## WORK TASK
Reproduce exactly the lines from the line containing "- 每新建一个子剧情都应当单独建立n页来容纳这个剧情" through the end of the records below, including both ends, and nothing else.

Saved entries:
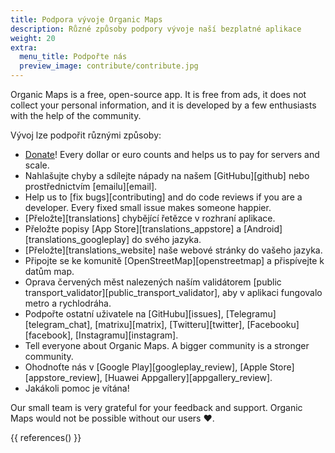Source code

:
 ```yaml
---
title: Podpora vývoje Organic Maps
description: Různé způsoby podpory vývoje naší bezplatné aplikace
weight: 20
extra:
  menu_title: Podpořte nás
  preview_image: contribute/contribute.jpg
---
```


Organic Maps is a free, open-source app. It is free from ads, it does not collect your personal information, and it is developed by a few enthusiasts with the help of the community.

Vývoj lze podpořit různými způsoby:

- [Donate](@/donate/index.md)! Every dollar or euro counts and helps us to pay for servers and scale.
- Nahlašujte chyby a sdílejte nápady na našem [GitHubu][github] nebo
  prostřednictvím [emailu][email].
- Help us to [fix bugs][contributing] and do code reviews if you are a developer. Every fixed small issue makes someone happier.
- [Přeložte][translations] chybějící řetězce v rozhraní aplikace.
- Přeložte popisy [App Store][translations_appstore] a
  [Android][translations_googleplay] do svého jazyka.
- [Přeložte][translations_website] naše webové stránky do vašeho jazyka.
- Připojte se ke komunitě [OpenStreetMap][openstreetmap] a přispívejte k
  datům map.
- Oprava červených měst nalezených naším validátorem [public
  transport_validator][public_transport_validator], aby v aplikaci fungovalo
  metro a rychlodráha.
- Podpořte ostatní uživatele na [GitHubu][issues],
  [Telegramu][telegram_chat], [matrixu][matrix], [Twitteru][twitter],
  [Facebooku][facebook], [Instagramu][instagram].
- Tell everyone about Organic Maps. A bigger community is a stronger community.
- Ohodnoťte nás v [Google Play][googleplay_review], [Apple
  Store][appstore_review], [Huawei Appgallery][appgallery_review].
- Jakákoli pomoc je vítána!

Our small team is very grateful for your feedback and support. Organic Maps would not be possible without our users ❤️.

{{ references() }}
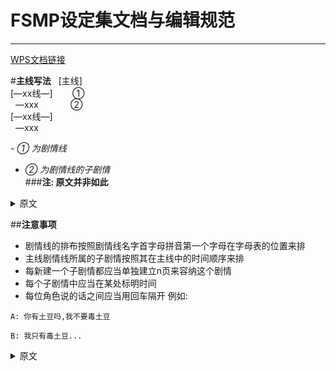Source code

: FSMP设定集文档与编辑规范
==
___
[WPS文档链接](https://www.kdocs.cn/el/emA88VRltcLg?f=201)

#<b>主线写法</b>
&nbsp;&nbsp;[主线]  
[—xx线—]&nbsp;&nbsp;&nbsp;&nbsp;&nbsp;&nbsp;&nbsp;&nbsp;①  
&nbsp;&nbsp;—xxx&nbsp;&nbsp;&nbsp;&nbsp;&nbsp;&nbsp;&nbsp;&nbsp;&nbsp;&nbsp;&nbsp;&nbsp;&nbsp;②  
[—xx线—]  
&nbsp;&nbsp;—xxx  

<i>- ① 为剧情线  
- ② 为剧情线的子剧情</i>  
###<b>注: 原文并非如此 </b>

<details>
  <summary>原文</summary>
&nbsp;&nbsp;[主线]<br>
 [—xx线—] &nbsp;&nbsp;&nbsp;&nbsp;&nbsp;&nbsp;①<br>
 &nbsp;&nbsp;—xxx &nbsp;&nbsp;&nbsp;&nbsp;&nbsp;&nbsp;&nbsp;&nbsp;&nbsp;&nbsp;&nbsp;②<br>
[—xx线—]<br>
&nbsp;&nbsp;—xxx<br>
我们给①起个名字，叫剧情线<br>
给②起个名字，叫所属剧情线的子剧情
</details>


##<b>注意事项</b>   

- 剧情线的排布按照剧情线名字首字母拼音第一个字母在字母表的位置来排  
- 主线剧情线所属的子剧情按照其在主线中的时间顺序来排
- 每新建一个子剧情都应当单独建立n页来容纳这个剧情  
- 每个子剧情中应当在某处标明时间  
- 每位角色说的话之间应当用回车隔开 例如:  
```
A: 你有土豆吗,我不要毒土豆

B: 我只有毒土豆...
```
<details>
  <summary>原文</summary>
    剧情线的排布按照剧情线名字首字母拼音第一个字母在字母表的位置来排<br><br>
    主线剧情线所属的子剧情按照其在主线中的时间顺序来排<br><br>
    每新建一个子剧情都应当单独建立n页来容纳这个剧情<br><br>
    每个子剧情中应当在某处标明时间<br><br>
    每位角色说的话之间应当用回车隔开<br>
    例如：<br>
    p1：xxxxx<br>
    <br>
    p2：xxxxxx<br>
</details>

## SOLUTION FOR THIS PROBLEM
- 每新建一个子剧情都应当单独建立n页来容纳这个剧情  
- 每个子剧情中应当在某处标明时间  
- 每位角色说的话之间应当用回车隔开 例如:  
```
A: 你有土豆吗,我不要毒土豆

B: 我只有毒土豆...
```
<details>
  <summary>原文</summary>
    剧情线的排布按照剧情线名字首字母拼音第一个字母在字母表的位置来排<br><br>
    主线剧情线所属的子剧情按照其在主线中的时间顺序来排<br><br>
    每新建一个子剧情都应当单独建立n页来容纳这个剧情<br><br>
    每个子剧情中应当在某处标明时间<br><br>
    每位角色说的话之间应当用回车隔开<br>
    例如：<br>
    p1：xxxxx<br>
    <br>
    p2：xxxxxx<br>
</details>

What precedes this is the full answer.